BEGIN AVAILABLE DATA

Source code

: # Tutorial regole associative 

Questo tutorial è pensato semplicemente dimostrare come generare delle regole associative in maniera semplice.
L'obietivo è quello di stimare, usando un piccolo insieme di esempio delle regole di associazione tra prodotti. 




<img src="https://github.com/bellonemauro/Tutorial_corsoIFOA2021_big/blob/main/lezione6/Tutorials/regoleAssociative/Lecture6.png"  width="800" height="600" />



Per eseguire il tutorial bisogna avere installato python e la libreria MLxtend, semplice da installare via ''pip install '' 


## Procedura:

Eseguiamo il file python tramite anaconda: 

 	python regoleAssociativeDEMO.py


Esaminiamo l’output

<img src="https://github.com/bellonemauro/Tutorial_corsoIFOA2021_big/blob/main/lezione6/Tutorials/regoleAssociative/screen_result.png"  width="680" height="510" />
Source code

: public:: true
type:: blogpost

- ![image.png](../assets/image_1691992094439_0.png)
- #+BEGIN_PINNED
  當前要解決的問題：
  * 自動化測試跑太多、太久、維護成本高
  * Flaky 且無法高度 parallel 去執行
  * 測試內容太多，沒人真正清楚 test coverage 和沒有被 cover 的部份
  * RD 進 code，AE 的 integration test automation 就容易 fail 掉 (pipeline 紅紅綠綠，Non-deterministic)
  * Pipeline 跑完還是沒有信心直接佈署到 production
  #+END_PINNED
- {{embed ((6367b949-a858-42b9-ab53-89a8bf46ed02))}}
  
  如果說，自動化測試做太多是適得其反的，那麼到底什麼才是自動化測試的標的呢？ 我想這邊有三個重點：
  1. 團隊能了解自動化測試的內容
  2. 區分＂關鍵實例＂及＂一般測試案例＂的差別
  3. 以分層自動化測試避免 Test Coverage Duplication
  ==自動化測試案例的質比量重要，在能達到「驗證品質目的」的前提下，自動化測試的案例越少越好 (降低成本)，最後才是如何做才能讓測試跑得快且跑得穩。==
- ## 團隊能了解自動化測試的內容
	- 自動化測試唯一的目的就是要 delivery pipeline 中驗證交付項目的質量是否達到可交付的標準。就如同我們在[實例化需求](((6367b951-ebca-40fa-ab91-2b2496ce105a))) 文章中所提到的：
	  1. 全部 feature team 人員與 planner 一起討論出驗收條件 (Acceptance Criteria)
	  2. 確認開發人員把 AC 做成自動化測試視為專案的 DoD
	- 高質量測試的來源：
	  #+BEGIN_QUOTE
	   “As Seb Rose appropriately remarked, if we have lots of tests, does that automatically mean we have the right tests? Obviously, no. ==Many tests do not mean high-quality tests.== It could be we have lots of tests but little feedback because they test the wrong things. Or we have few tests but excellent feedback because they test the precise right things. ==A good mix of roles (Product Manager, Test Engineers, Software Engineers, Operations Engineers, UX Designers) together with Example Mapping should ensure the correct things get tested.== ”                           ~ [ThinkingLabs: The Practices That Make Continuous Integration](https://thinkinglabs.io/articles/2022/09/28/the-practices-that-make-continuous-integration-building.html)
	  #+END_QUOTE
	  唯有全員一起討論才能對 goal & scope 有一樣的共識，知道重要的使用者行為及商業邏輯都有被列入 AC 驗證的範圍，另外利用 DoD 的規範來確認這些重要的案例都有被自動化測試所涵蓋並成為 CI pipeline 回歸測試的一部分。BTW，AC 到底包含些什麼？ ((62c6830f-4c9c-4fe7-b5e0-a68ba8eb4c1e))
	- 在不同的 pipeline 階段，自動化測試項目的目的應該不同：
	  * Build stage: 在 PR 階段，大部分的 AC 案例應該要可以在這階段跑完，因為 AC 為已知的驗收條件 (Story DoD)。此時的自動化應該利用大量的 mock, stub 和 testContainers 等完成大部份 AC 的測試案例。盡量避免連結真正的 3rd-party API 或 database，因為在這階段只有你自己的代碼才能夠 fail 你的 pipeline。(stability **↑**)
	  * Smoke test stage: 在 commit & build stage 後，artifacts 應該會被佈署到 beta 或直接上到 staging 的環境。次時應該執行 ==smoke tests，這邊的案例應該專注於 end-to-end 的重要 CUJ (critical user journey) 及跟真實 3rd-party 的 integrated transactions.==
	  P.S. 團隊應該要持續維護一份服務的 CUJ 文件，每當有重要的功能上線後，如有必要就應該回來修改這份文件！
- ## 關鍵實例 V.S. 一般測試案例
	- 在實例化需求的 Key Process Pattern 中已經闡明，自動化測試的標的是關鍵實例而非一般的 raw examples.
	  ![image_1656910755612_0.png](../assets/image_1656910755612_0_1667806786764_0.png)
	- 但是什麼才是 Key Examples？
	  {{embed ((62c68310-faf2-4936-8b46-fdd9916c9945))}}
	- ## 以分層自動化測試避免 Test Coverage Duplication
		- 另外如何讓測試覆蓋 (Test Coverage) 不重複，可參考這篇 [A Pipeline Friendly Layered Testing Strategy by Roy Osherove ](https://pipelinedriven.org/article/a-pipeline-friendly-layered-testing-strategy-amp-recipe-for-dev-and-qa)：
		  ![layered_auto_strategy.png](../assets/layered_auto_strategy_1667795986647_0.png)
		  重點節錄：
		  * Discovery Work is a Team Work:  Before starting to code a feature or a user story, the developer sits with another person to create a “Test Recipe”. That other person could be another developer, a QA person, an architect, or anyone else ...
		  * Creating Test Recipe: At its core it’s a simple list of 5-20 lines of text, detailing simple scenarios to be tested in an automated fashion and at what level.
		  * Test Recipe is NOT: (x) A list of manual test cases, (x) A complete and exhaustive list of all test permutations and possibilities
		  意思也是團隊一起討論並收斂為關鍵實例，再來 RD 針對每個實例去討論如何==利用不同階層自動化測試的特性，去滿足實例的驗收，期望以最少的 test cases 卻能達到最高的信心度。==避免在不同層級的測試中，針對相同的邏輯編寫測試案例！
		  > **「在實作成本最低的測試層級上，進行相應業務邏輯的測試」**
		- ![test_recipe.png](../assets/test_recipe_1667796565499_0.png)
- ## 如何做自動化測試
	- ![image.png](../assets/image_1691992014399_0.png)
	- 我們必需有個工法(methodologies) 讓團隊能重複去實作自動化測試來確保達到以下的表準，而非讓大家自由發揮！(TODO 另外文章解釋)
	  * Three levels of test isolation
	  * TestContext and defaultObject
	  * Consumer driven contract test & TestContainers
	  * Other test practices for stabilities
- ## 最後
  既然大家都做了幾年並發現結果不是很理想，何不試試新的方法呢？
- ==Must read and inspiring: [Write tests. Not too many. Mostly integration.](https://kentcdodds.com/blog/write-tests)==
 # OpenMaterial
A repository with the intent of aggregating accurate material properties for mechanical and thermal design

END AVAILABLE DATA

Could you write the whole listing out again, line for line?

Source code

: # Tutorial regole associative 

Questo tutorial è pensato semplicemente dimostrare come generare delle regole associative in maniera semplice.
L'obietivo è quello di stimare, usando un piccolo insieme di esempio delle regole di associazione tra prodotti. 




<img src="https://github.com/bellonemauro/Tutorial_corsoIFOA2021_big/blob/main/lezione6/Tutorials/regoleAssociative/Lecture6.png"  width="800" height="600" />



Per eseguire il tutorial bisogna avere installato python e la libreria MLxtend, semplice da installare via ''pip install '' 


## Procedura:

Eseguiamo il file python tramite anaconda: 

 	python regoleAssociativeDEMO.py


Esaminiamo l’output

<img src="https://github.com/bellonemauro/Tutorial_corsoIFOA2021_big/blob/main/lezione6/Tutorials/regoleAssociative/screen_result.png"  width="680" height="510" />
Source code

: public:: true
type:: blogpost

- ![image.png](../assets/image_1691992094439_0.png)
- #+BEGIN_PINNED
  當前要解決的問題：
  * 自動化測試跑太多、太久、維護成本高
  * Flaky 且無法高度 parallel 去執行
  * 測試內容太多，沒人真正清楚 test coverage 和沒有被 cover 的部份
  * RD 進 code，AE 的 integration test automation 就容易 fail 掉 (pipeline 紅紅綠綠，Non-deterministic)
  * Pipeline 跑完還是沒有信心直接佈署到 production
  #+END_PINNED
- {{embed ((6367b949-a858-42b9-ab53-89a8bf46ed02))}}
  
  如果說，自動化測試做太多是適得其反的，那麼到底什麼才是自動化測試的標的呢？ 我想這邊有三個重點：
  1. 團隊能了解自動化測試的內容
  2. 區分＂關鍵實例＂及＂一般測試案例＂的差別
  3. 以分層自動化測試避免 Test Coverage Duplication
  ==自動化測試案例的質比量重要，在能達到「驗證品質目的」的前提下，自動化測試的案例越少越好 (降低成本)，最後才是如何做才能讓測試跑得快且跑得穩。==
- ## 團隊能了解自動化測試的內容
	- 自動化測試唯一的目的就是要 delivery pipeline 中驗證交付項目的質量是否達到可交付的標準。就如同我們在[實例化需求](((6367b951-ebca-40fa-ab91-2b2496ce105a))) 文章中所提到的：
	  1. 全部 feature team 人員與 planner 一起討論出驗收條件 (Acceptance Criteria)
	  2. 確認開發人員把 AC 做成自動化測試視為專案的 DoD
	- 高質量測試的來源：
	  #+BEGIN_QUOTE
	   “As Seb Rose appropriately remarked, if we have lots of tests, does that automatically mean we have the right tests? Obviously, no. ==Many tests do not mean high-quality tests.== It could be we have lots of tests but little feedback because they test the wrong things. Or we have few tests but excellent feedback because they test the precise right things. ==A good mix of roles (Product Manager, Test Engineers, Software Engineers, Operations Engineers, UX Designers) together with Example Mapping should ensure the correct things get tested.== ”                           ~ [ThinkingLabs: The Practices That Make Continuous Integration](https://thinkinglabs.io/articles/2022/09/28/the-practices-that-make-continuous-integration-building.html)
	  #+END_QUOTE
	  唯有全員一起討論才能對 goal & scope 有一樣的共識，知道重要的使用者行為及商業邏輯都有被列入 AC 驗證的範圍，另外利用 DoD 的規範來確認這些重要的案例都有被自動化測試所涵蓋並成為 CI pipeline 回歸測試的一部分。BTW，AC 到底包含些什麼？ ((62c6830f-4c9c-4fe7-b5e0-a68ba8eb4c1e))
	- 在不同的 pipeline 階段，自動化測試項目的目的應該不同：
	  * Build stage: 在 PR 階段，大部分的 AC 案例應該要可以在這階段跑完，因為 AC 為已知的驗收條件 (Story DoD)。此時的自動化應該利用大量的 mock, stub 和 testContainers 等完成大部份 AC 的測試案例。盡量避免連結真正的 3rd-party API 或 database，因為在這階段只有你自己的代碼才能夠 fail 你的 pipeline。(stability **↑**)
	  * Smoke test stage: 在 commit & build stage 後，artifacts 應該會被佈署到 beta 或直接上到 staging 的環境。次時應該執行 ==smoke tests，這邊的案例應該專注於 end-to-end 的重要 CUJ (critical user journey) 及跟真實 3rd-party 的 integrated transactions.==
	  P.S. 團隊應該要持續維護一份服務的 CUJ 文件，每當有重要的功能上線後，如有必要就應該回來修改這份文件！
- ## 關鍵實例 V.S. 一般測試案例
	- 在實例化需求的 Key Process Pattern 中已經闡明，自動化測試的標的是關鍵實例而非一般的 raw examples.
	  ![image_1656910755612_0.png](../assets/image_1656910755612_0_1667806786764_0.png)
	- 但是什麼才是 Key Examples？
	  {{embed ((62c68310-faf2-4936-8b46-fdd9916c9945))}}
	- ## 以分層自動化測試避免 Test Coverage Duplication
		- 另外如何讓測試覆蓋 (Test Coverage) 不重複，可參考這篇 [A Pipeline Friendly Layered Testing Strategy by Roy Osherove ](https://pipelinedriven.org/article/a-pipeline-friendly-layered-testing-strategy-amp-recipe-for-dev-and-qa)：
		  ![layered_auto_strategy.png](../assets/layered_auto_strategy_1667795986647_0.png)
		  重點節錄：
		  * Discovery Work is a Team Work:  Before starting to code a feature or a user story, the developer sits with another person to create a “Test Recipe”. That other person could be another developer, a QA person, an architect, or anyone else ...
		  * Creating Test Recipe: At its core it’s a simple list of 5-20 lines of text, detailing simple scenarios to be tested in an automated fashion and at what level.
		  * Test Recipe is NOT: (x) A list of manual test cases, (x) A complete and exhaustive list of all test permutations and possibilities
		  意思也是團隊一起討論並收斂為關鍵實例，再來 RD 針對每個實例去討論如何==利用不同階層自動化測試的特性，去滿足實例的驗收，期望以最少的 test cases 卻能達到最高的信心度。==避免在不同層級的測試中，針對相同的邏輯編寫測試案例！
		  > **「在實作成本最低的測試層級上，進行相應業務邏輯的測試」**
		- ![test_recipe.png](../assets/test_recipe_1667796565499_0.png)
- ## 如何做自動化測試
	- ![image.png](../assets/image_1691992014399_0.png)
	- 我們必需有個工法(methodologies) 讓團隊能重複去實作自動化測試來確保達到以下的表準，而非讓大家自由發揮！(TODO 另外文章解釋)
	  * Three levels of test isolation
	  * TestContext and defaultObject
	  * Consumer driven contract test & TestContainers
	  * Other test practices for stabilities
- ## 最後
  既然大家都做了幾年並發現結果不是很理想，何不試試新的方法呢？
- ==Must read and inspiring: [Write tests. Not too many. Mostly integration.](https://kentcdodds.com/blog/write-tests)==
 # OpenMaterial
A repository with the intent of aggregating accurate material properties for mechanical and thermal design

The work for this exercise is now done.